[Dataset entries]
_ _ _ _ _ _ _

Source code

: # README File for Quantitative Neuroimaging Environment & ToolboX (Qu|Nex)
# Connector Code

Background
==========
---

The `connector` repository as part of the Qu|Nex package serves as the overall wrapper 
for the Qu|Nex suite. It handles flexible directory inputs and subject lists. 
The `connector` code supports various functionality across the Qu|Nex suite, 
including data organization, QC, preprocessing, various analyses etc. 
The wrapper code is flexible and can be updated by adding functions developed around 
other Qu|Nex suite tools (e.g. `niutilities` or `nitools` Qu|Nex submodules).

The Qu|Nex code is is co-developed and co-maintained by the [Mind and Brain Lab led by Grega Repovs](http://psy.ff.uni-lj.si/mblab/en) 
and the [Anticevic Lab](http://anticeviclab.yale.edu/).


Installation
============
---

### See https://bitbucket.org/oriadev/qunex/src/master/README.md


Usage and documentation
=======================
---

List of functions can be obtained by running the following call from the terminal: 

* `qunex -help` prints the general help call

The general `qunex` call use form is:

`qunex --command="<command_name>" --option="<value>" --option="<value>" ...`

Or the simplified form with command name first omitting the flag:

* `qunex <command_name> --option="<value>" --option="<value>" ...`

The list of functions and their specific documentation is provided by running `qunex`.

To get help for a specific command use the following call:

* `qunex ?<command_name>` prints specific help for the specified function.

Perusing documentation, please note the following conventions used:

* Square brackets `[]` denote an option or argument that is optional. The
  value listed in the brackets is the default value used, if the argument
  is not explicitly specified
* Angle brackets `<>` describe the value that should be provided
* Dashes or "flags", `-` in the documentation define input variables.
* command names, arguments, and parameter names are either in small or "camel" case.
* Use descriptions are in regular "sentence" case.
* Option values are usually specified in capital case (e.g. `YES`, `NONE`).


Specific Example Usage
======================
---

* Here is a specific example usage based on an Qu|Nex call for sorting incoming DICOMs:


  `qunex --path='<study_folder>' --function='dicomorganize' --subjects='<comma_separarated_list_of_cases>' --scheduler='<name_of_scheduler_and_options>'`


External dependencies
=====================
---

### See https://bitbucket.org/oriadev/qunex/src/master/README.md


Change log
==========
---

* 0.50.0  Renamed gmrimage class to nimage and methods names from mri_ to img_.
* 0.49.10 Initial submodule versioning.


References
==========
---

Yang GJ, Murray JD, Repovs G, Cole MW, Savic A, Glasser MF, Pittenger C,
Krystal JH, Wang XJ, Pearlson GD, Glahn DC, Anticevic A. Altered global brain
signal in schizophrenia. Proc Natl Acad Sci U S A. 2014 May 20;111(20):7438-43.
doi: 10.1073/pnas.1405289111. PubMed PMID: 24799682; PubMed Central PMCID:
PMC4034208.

_ _ _ _ _ _ _

- _TASK ITEM_: Repeat the data exactly. Omit nothing.

- _RESPONSE TO THE TASK_:
Source code

: # README File for Quantitative Neuroimaging Environment & ToolboX (Qu|Nex)
# Connector Code

Background
==========
---

The `connector` repository as part of the Qu|Nex package serves as the overall wrapper 
for the Qu|Nex suite. It handles flexible directory inputs and subject lists. 
The `connector` code supports various functionality across the Qu|Nex suite, 
including data organization, QC, preprocessing, various analyses etc. 
The wrapper code is flexible and can be updated by adding functions developed around 
other Qu|Nex suite tools (e.g. `niutilities` or `nitools` Qu|Nex submodules).

The Qu|Nex code is is co-developed and co-maintained by the [Mind and Brain Lab led by Grega Repovs](http://psy.ff.uni-lj.si/mblab/en) 
and the [Anticevic Lab](http://anticeviclab.yale.edu/).


Installation
============
---

### See https://bitbucket.org/oriadev/qunex/src/master/README.md


Usage and documentation
=======================
---

List of functions can be obtained by running the following call from the terminal: 

* `qunex -help` prints the general help call

The general `qunex` call use form is:

`qunex --command="<command_name>" --option="<value>" --option="<value>" ...`

Or the simplified form with command name first omitting the flag:

* `qunex <command_name> --option="<value>" --option="<value>" ...`

The list of functions and their specific documentation is provided by running `qunex`.

To get help for a specific command use the following call:

* `qunex ?<command_name>` prints specific help for the specified function.

Perusing documentation, please note the following conventions used:

* Square brackets `[]` denote an option or argument that is optional. The
  value listed in the brackets is the default value used, if the argument
  is not explicitly specified
* Angle brackets `<>` describe the value that should be provided
* Dashes or "flags", `-` in the documentation define input variables.
* command names, arguments, and parameter names are either in small or "camel" case.
* Use descriptions are in regular "sentence" case.
* Option values are usually specified in capital case (e.g. `YES`, `NONE`).


Specific Example Usage
======================
---

* Here is a specific example usage based on an Qu|Nex call for sorting incoming DICOMs:


  `qunex --path='<study_folder>' --function='dicomorganize' --subjects='<comma_separarated_list_of_cases>' --scheduler='<name_of_scheduler_and_options>'`


External dependencies
=====================
---

### See https://bitbucket.org/oriadev/qunex/src/master/README.md


Change log
==========
---

* 0.50.0  Renamed gmrimage class to nimage and methods names from mri_ to img_.
* 0.49.10 Initial submodule versioning.


References
==========
---

Yang GJ, Murray JD, Repovs G, Cole MW, Savic A, Glasser MF, Pittenger C,
Krystal JH, Wang XJ, Pearlson GD, Glahn DC, Anticevic A. Altered global brain
signal in schizophrenia. Proc Natl Acad Sci U S A. 2014 May 20;111(20):7438-43.
doi: 10.1073/pnas.1405289111. PubMed PMID: 24799682; PubMed Central PMCID:
PMC4034208.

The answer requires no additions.